### [PROBLEM TO WORK ON]
Only the lines from the start of the data to the line containing "So $|\ell|+C$ serves, and", both included, should be output, exactly and without pictures.

### [RECORDS PROVIDED]
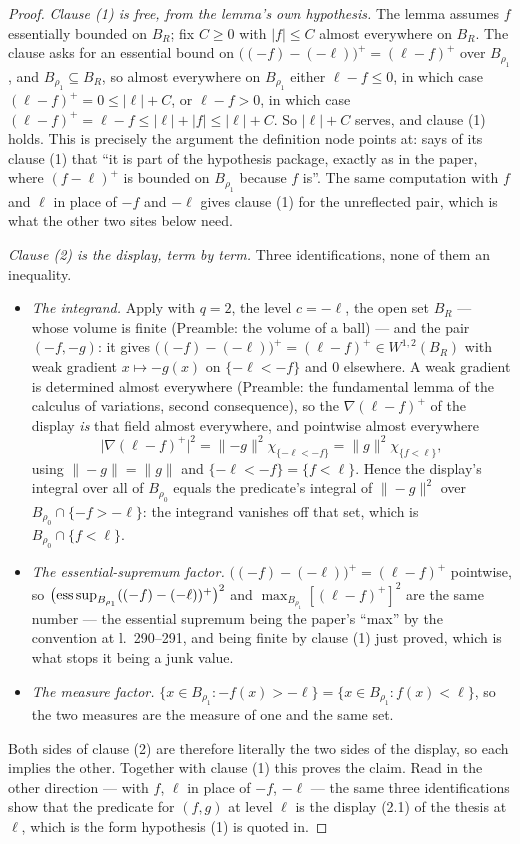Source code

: \begin{proof}
\emph{Clause (1) is free, from the lemma's own hypothesis.}  The lemma assumes
$f$ essentially bounded on $B_R$; fix $C\ge0$ with $|f|\le C$ almost everywhere
on $B_R$.  The clause asks for an essential bound on
$\bigl((-f)-(-\ell)\bigr)^+=(\ell-f)^+$ over $B_{\rho_1}$, and
$B_{\rho_1}\subseteq B_R$, so almost everywhere on $B_{\rho_1}$ either
$\ell-f\le0$, in which case $(\ell-f)^+=0\le|\ell|+C$, or $\ell-f>0$, in which
case $(\ell-f)^+=\ell-f\le|\ell|+|f|\le|\ell|+C$.  So $|\ell|+C$ serves, and
clause (1) holds.  This is precisely the argument the definition node points at:
 says of its clause (1) that ``it is part of the
hypothesis package, exactly as in the paper, where $(f-\ell)^+$ is bounded on
$B_{\rho_1}$ because $f$ is''.  The same computation with $f$ and $\ell$ in place
of $-f$ and $-\ell$ gives clause (1) for the unreflected pair, which is what the
other two sites below need.

\emph{Clause (2) is the display, term by term.}  Three identifications, none of
them an inequality.
\begin{itemize}
\item \emph{The integrand.}  Apply  with
  $q=2$, the level $c=-\ell$, the open set $B_R$ --- whose volume is finite
  (Preamble: the volume of a ball) --- and the pair $(-f,-g)$: it gives
  $\bigl((-f)-(-\ell)\bigr)^+=(\ell-f)^+\in W^{1,2}(B_R)$ with weak gradient
  $x\mapsto-g(x)$ on $\{-\ell<-f\}$ and $0$ elsewhere.  A weak gradient is
  determined almost everywhere (Preamble: the fundamental lemma of the calculus
  of variations, second consequence), so the $\nabla(\ell-f)^+$ of the display
  \emph{is} that field almost everywhere, and pointwise almost everywhere
  \[
  \bigl|\nabla(\ell-f)^+\bigr|^2=\|{-g}\|^2\chi_{\{-\ell<-f\}}
  =\|g\|^2\chi_{\{f<\ell\}} ,
  \]
  using $\|-g\|=\|g\|$ and $\{-\ell<-f\}=\{f<\ell\}$.  Hence the display's
  integral over all of $B_{\rho_0}$ equals the predicate's integral of
  $\|-g\|^2$ over $B_{\rho_0}\cap\{-f>-\ell\}$: the integrand vanishes off that
  set, which is $B_{\rho_0}\cap\{f<\ell\}$.
\item \emph{The essential-supremum factor.}  $\bigl((-f)-(-\ell)\bigr)^+
  =(\ell-f)^+$ pointwise, so
  $\bigl(\operatorname*{ess\,sup}_{B_{\rho_1}}((-f)-(-\ell))^+\bigr)^2$ and
  $\max_{B_{\rho_1}}[(\ell-f)^+]^2$ are the same number --- the essential
  supremum being the paper's ``max'' by the convention at l.~290--291, and being
  finite by clause (1) just proved, which is what stops it being a junk value.
\item \emph{The measure factor.}  $\{x\in B_{\rho_1}:-f(x)>-\ell\}
  =\{x\in B_{\rho_1}:f(x)<\ell\}$, so the two measures are the measure of one
  and the same set.
\end{itemize}
Both sides of clause (2) are therefore literally the two sides of the display, so
each implies the other.  Together with clause (1) this proves the claim.  Read in
the other direction --- with $f$, $\ell$ in place of $-f$, $-\ell$ --- the same
three identifications show that the predicate for $(f,g)$ at level $\ell$ is the
display (2.1) of the thesis at $\ell$, which is the form hypothesis (1) is quoted in.


\end{proof}
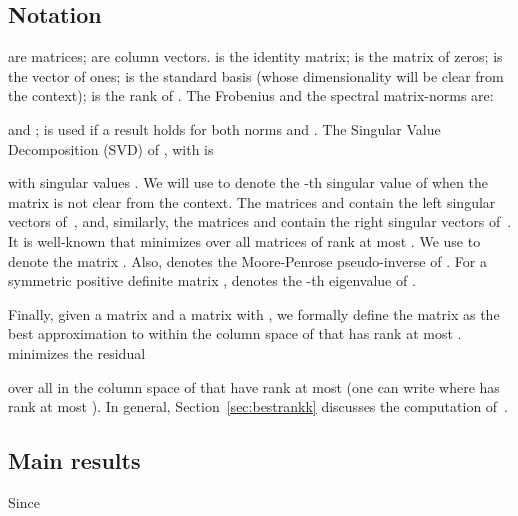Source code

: \subsection{Notation}\label{sxn:notation}

\math{\matA,\matB,\ldots} are matrices; \math{\a,\b,\ldots} are
column vectors.  is the 
identity matrix;   is the  matrix of zeros;  is the  vector of ones;  is the standard basis (whose dimensionality will be clear from the context);  is the rank of .
The Frobenius and the spectral matrix-norms are:

and ;
  is used if a result holds for
both norms  and .
The Singular Value Decomposition (SVD) of
, with  is

with singular values .
We will use  to denote the -th
singular value of  when the matrix is not clear from the context.
The matrices
 and  contain the left singular vectors of~, and, similarly, the matrices  and  contain the right singular vectors of~. It is well-known that  minimizes \math{\XNorm{\matA - \matX}} over all
matrices  of rank at most . We use  to denote the matrix . Also,
 denotes the Moore-Penrose pseudo-inverse of .
For a symmetric positive definite matrix ,  denotes the -th eigenvalue of .

Finally, given a matrix  and a matrix  with , we formally define the matrix  as the best approximation to  within the column space of  that has rank at most
.  
minimizes the residual

over all
\math{\hat\matA} in the column space of
\math{\matC} that have rank at most  (one can write
 where
 has rank at most ).
In general,  Section~\ref{sec:bestrankk} discusses the computation of~.





\subsection{Main results}\label{sec:main0}

Since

### [TASK RESULT]
Source code

: \begin{proof}
\emph{Clause (1) is free, from the lemma's own hypothesis.}  The lemma assumes
$f$ essentially bounded on $B_R$; fix $C\ge0$ with $|f|\le C$ almost everywhere
on $B_R$.  The clause asks for an essential bound on
$\bigl((-f)-(-\ell)\bigr)^+=(\ell-f)^+$ over $B_{\rho_1}$, and
$B_{\rho_1}\subseteq B_R$, so almost everywhere on $B_{\rho_1}$ either
$\ell-f\le0$, in which case $(\ell-f)^+=0\le|\ell|+C$, or $\ell-f>0$, in which
case $(\ell-f)^+=\ell-f\le|\ell|+|f|\le|\ell|+C$.  So $|\ell|+C$ serves, and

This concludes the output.